Personal information
- Nickname: Chunty^{[citation needed]}
- Born: Christopher John Hunt 1 December 1968 (age 57) Bolton, Lancashire, England
- Height: 1.84 m (6 ft 0 in)

Sport
- Country: England
- Sport: Badminton
- Handedness: Right

Men's & mixed doubles
- Highest ranking: 2
- BWF profile

Medal record
Men's badminton
Representing England
Commonwealth Games
| Gold medal – first place | 1994 Victoria | Mixed doubles |
| Gold medal – first place | 1994 Victoria | Mixed team |
| Silver medal – second place | 1994 Victoria | Men's doubles |
| Bronze medal – third place | 1998 Kuala Lumpur | Men's doubles |
| Bronze medal – third place | 1998 Kuala Lumpur | Mixed doubles |
| Bronze medal – third place | 1998 Kuala Lumpur | Men's team |
European Championships
| Gold medal – first place | 1994 Den Bosch | Men's Doubles |
| Gold medal – first place | 1998 Sofia | Men's Doubles |
| Bronze medal – third place | 1996 Herning | Men's Doubles |
European Mixed Team Championships
| Silver medal – second place | 1998 Sofia | Mixed team |
| Bronze medal – third place | 1994 Den Bosch | Mixed team |
| Bronze medal – third place | 1996 Herning | Mixed team |
European Junior Championships
| Silver medal – second place | 1987 Warsaw | Mixed team |
| Bronze medal – third place | 1987 Warsaw | Boys' doubles |

= Chris Hunt (badminton) =

British badminton player (born 1968)

Christopher John Hunt (born 1 December 1968) is a retired badminton player from England.

== Personal life ==

Chris Hunt was born on 1 December 1968 in Bolton, England. He has one brother.

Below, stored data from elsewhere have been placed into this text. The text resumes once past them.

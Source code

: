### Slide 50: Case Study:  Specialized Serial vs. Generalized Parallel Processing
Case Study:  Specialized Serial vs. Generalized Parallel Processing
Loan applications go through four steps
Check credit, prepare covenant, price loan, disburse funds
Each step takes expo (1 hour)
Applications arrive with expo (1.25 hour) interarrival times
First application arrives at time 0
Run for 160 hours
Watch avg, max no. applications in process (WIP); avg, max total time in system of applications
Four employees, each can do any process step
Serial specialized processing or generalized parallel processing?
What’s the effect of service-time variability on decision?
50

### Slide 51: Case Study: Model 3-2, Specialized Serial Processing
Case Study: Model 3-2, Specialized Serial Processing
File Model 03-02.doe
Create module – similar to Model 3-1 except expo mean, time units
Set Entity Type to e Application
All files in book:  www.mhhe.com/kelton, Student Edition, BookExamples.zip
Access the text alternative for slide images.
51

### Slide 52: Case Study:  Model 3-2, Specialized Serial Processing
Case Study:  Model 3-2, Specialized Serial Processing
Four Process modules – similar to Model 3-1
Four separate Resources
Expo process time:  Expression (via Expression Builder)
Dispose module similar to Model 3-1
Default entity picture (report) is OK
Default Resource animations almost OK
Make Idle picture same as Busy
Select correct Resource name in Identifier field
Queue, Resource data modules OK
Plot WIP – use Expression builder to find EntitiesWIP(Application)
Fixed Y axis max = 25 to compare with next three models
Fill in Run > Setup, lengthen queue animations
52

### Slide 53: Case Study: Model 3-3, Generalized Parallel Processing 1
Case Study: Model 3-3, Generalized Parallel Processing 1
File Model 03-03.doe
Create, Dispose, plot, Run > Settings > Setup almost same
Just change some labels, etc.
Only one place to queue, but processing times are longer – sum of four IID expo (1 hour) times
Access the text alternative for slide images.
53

In 2000 he met Liza Giambattista. In 2007 Hunt had a daughter called Gabriella Giambattista-Hunt. Then in 2018 Hunt and Giambattista got married after 18 years of being together.

== Career ==
Hunt won the gold medal at the European Championships in the men's doubles with Simon Archer in 1994 and 1998. In 1996 they won the bronze medal. Hunt also won two commonwealth gold medals in the mixed team event and mixed doubles in Victoria [1994], along with a silver medal in the men's doubles. In 1998 event at Kuala Lumpur, Hunt won the three bronzes in men's doubles, mixed doubles and men's team event.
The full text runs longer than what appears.